Build evaluation dataset from production traces

“Pull the last week of production traces and build an eval dataset from the ones tagged as high-quality.”

import mlflow

# Search traces with tag filters
traces = mlflow.search_traces(
    experiment_names=["production-agent"],
    filter_string="tags.quality = 'high'",
    max_results=200
)

# Convert traces to evaluation dataset format
eval_data = []
for trace in traces:
    eval_data.append({
        "inputs": {"query": trace.data.request["query"]},
        "expectations": {
            "expected_response": trace.data.response["output"]
        }
    })

# Use as baseline for regression testing
results = mlflow.genai.evaluate(
    data=eval_data,
    predict_fn=predict_fn,
    scorers=[Correctness()],
    run_name="regression-check-v2"
)

Production traces are the best source of realistic test cases. Tag high-quality traces in production, then extract them into evaluation datasets. This creates a feedback loop: production behavior drives the test suite that gates the next deployment.

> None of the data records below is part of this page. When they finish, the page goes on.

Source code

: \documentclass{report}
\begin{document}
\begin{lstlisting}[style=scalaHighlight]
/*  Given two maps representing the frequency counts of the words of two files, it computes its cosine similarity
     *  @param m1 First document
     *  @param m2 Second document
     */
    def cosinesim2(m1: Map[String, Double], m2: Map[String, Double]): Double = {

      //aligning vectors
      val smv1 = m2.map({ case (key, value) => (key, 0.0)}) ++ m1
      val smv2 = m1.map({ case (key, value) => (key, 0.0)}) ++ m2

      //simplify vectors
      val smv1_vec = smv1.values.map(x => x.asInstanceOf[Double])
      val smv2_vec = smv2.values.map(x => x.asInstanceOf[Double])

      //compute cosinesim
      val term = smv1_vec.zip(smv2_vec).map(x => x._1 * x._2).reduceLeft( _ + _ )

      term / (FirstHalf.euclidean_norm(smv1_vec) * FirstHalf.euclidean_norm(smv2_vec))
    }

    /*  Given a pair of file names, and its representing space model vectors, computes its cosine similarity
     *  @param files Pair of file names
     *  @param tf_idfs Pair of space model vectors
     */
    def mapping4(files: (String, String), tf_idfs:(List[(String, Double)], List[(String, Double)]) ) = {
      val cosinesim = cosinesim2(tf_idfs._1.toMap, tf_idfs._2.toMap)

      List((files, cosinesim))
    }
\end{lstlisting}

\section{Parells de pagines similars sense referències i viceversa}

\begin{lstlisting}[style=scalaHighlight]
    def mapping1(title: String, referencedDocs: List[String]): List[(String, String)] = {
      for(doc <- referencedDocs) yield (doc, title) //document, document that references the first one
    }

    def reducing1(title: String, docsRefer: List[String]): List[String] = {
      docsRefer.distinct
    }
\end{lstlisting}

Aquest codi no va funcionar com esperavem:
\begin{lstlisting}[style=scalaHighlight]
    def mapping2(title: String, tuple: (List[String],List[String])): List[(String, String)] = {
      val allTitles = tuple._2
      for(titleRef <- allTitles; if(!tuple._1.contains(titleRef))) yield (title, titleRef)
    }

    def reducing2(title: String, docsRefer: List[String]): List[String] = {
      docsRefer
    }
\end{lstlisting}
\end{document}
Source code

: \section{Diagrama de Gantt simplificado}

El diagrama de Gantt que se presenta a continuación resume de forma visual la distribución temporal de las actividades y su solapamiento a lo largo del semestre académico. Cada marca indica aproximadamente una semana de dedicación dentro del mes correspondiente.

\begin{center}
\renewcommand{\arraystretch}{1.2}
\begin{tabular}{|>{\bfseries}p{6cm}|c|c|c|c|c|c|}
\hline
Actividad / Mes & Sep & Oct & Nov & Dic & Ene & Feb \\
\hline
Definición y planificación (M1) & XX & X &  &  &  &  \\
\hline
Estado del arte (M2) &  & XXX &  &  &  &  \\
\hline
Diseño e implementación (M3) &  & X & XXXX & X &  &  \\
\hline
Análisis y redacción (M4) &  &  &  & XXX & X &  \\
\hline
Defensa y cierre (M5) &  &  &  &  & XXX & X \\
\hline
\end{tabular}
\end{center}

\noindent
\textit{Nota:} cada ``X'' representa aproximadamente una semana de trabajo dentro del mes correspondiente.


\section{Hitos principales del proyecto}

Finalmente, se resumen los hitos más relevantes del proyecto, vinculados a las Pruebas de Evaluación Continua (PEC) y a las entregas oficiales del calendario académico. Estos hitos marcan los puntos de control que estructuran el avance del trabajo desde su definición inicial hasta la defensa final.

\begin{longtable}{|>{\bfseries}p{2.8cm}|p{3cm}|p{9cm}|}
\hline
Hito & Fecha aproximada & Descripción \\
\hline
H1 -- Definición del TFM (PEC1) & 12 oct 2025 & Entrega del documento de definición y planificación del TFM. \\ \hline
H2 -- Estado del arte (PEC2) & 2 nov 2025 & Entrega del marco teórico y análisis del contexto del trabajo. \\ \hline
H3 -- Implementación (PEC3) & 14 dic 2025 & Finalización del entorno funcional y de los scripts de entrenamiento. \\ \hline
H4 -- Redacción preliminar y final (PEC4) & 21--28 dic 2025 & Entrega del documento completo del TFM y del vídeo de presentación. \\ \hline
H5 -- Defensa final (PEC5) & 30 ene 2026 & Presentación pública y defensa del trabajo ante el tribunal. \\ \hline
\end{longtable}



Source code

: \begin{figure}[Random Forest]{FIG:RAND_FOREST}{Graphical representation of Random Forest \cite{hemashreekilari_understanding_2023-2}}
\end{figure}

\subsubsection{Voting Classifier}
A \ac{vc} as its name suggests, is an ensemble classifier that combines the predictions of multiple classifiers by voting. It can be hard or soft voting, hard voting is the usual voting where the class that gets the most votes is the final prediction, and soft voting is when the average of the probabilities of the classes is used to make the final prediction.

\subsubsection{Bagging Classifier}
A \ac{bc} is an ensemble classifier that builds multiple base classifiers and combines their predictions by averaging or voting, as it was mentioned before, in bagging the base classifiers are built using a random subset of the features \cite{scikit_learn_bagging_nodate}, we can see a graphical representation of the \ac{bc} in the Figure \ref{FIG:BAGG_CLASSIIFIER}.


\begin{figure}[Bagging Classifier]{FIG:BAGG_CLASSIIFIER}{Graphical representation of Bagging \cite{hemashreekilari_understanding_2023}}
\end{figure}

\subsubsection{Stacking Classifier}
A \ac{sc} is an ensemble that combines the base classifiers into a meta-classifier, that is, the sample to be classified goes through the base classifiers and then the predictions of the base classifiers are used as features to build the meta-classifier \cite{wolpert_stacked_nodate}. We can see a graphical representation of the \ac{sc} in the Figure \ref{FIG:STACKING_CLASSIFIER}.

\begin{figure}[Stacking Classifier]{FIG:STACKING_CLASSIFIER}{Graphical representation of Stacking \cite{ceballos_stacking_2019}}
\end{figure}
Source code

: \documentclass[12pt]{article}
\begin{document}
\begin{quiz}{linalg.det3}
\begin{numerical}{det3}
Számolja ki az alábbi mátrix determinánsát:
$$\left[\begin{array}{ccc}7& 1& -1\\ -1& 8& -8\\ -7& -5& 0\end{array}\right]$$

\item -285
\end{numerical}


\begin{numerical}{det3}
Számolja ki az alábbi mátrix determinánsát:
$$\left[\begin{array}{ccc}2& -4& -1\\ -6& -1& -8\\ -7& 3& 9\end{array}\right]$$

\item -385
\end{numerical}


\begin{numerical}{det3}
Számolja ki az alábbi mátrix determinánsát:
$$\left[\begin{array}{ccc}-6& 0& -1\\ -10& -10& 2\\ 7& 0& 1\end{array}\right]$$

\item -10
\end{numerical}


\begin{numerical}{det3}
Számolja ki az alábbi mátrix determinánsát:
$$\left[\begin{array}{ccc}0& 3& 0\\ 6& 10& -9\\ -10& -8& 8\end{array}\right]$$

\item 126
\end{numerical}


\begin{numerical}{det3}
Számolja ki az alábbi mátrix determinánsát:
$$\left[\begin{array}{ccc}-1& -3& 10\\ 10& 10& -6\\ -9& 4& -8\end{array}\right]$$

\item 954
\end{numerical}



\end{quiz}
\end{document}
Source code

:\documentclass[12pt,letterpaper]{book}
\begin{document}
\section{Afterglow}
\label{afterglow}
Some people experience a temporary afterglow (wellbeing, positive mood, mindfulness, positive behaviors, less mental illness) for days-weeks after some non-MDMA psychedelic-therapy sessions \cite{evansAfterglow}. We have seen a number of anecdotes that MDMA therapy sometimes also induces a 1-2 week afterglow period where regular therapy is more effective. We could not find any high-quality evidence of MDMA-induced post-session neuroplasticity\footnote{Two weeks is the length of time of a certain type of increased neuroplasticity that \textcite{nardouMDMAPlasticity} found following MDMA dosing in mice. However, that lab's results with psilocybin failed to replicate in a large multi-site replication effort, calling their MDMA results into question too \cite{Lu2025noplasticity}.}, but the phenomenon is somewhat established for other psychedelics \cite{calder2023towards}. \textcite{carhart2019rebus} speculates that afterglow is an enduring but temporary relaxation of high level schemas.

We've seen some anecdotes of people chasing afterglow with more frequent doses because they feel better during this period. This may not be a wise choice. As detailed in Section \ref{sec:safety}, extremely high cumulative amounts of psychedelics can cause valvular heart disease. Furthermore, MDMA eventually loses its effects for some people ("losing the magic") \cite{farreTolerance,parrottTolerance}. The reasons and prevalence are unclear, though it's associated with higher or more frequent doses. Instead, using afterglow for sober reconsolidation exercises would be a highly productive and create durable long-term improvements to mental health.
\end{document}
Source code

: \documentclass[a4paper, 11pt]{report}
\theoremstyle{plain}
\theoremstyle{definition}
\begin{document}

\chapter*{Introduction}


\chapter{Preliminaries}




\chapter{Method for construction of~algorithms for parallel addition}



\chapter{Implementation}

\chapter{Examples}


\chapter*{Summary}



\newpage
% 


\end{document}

Align judges with domain expert feedback via MemAlign

“My built-in Correctness scorer disagrees with our domain experts. Align it using labeled examples.”

from mlflow.genai.judges import make_judge
from mlflow.genai.align import align

# Create a base judge
judge = make_judge(
    name="domain_correctness",
    judge_prompt="Evaluate whether the response correctly answers the question...",
    feedback_value_type="float"
)

# After domain experts complete a labeling session in the UI,
# align the judge to match their preferences
aligned_judge = align(
    judge=judge,
    labeling_session_name="domain-expert-review-q1",
    embedding_model="databricks-gte-large-en"
)

# Re-evaluate with the aligned judge as baseline
results = mlflow.genai.evaluate(
    data=eval_data,
    predict_fn=predict_fn,
    scorers=[aligned_judge],
    run_name="aligned-baseline"
)

MemAlign uses episodic memory from labeled examples to adjust judge scoring. Aligned judges typically produce lower scores than unaligned ones — this means the judge is now more accurate, not that the agent regressed. The label schema name must match the judge name used in evaluate().

Watch Out For

mlflow.evaluate() vs mlflow.genai.evaluate() — the legacy API silently drops GenAI scorers. Always use mlflow.genai.evaluate().
Flat data structure — \{"query": "..."\} instead of \{"inputs": \{"query": "..."\}\} causes KeyError. The nested format is mandatory.
Aligned judge scores drop — after MemAlign, scores often decrease. This is expected calibration, not agent regression. Compare agent versions using the same aligned judge.
GEPA optimization dataset needs expectations — optimize_prompts() requires both inputs and expectations per record. A plain eval dataset without expectations will fail. Requires MLflow >= 3.5.0.